I may not have everything perfectly figured out, but at least I've got the hardest part out of the way--I am trying. That hardest part of our own journey and our Path to Be happy and healthy is just trying and starting something. The last two years, I have have made a serious commitment to myself to really do "the work." Do the work to journal and reflect, count what I'm grateful for, and remind myself that I am good at things, even if it doesn't always look perfect. There are some days and weeks, where I am great at being kind to myself. I count my wins, and even feel good doing it. But then, there are other times, where I fall incredibly short. And when I do, I know I can I choose to STOP, BREATHE, and I tell myself that, “it’s ok.” I remind myself that "there is only one me," as my mother would tell me quite often, and if I don’t learn to love myself, those around me will likely never learn the same.
My Challenge To You All Is:
- Ask yourself, “Where have I been holding back because of fear of failure or imperfection?” Challenge yourself to make that commitment to yourself to honor what you really need, when you need it.
- Stop, put down what you are doing right now --yes, really do this-- and ask yourself, “Where can I be kinder to myself?

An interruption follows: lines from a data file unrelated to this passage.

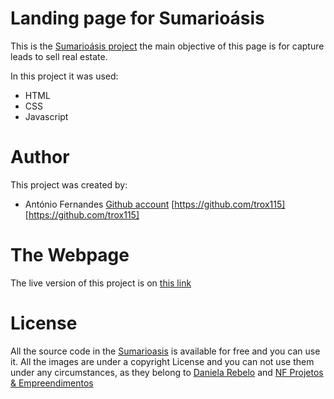 # Landing page for Sumarioásis

This is the [Sumarioásis project](https://www.facebook.com/Sum%C3%A1rioasis-104084740968341/?__tn__=%2Cd%2CP-R&eid=ARD9UDMYo2eLSu963xyH4QjPdX_-7yrFog2p8x749u-4gz9At-zb_w8bW6G5-yjr3W2XbGYd9g1w3WxK) the main objective of this page is for capture leads to sell real estate.

In this project it was used:

* HTML
* CSS
* Javascript



# Author

This project was created by:

* António Fernandes [Github account](https://github.com/trox115) [https://github.com/trox115][https://github.com/trox115] 


# The Webpage

The live version of this project is on [this link](https://raw.githack.com/trox115/sumarioasis/develop/index.html)

# License

All the source code in the [Sumarioasis]() is available for free and you can use it. 
All the images are under a copyright License and you can not use them under any circumstances, as they belong to [Daniela Rebelo](https://www.facebook.com/danielarebeloarquiteta/) and [NF Projetos & Empreendimentos](https://www.facebook.com/NF-Projetos-Empreendimentos-180484209342073/)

Where can I ‘re-create the rules,’ just a little, and insert a kinder script to replace that familiar, negative tape that is playing in my head?”
- Get out there and start something! Just try, and start somewhere--even if it won't look perfect. You don't need to know every single answer to every question, or have every step planned out. Stop running from it, and try. If you sitting there thinking, “well that’s easier said than done,” then STOP, and ask yourself, "what will I lose or miss out on by not trying?"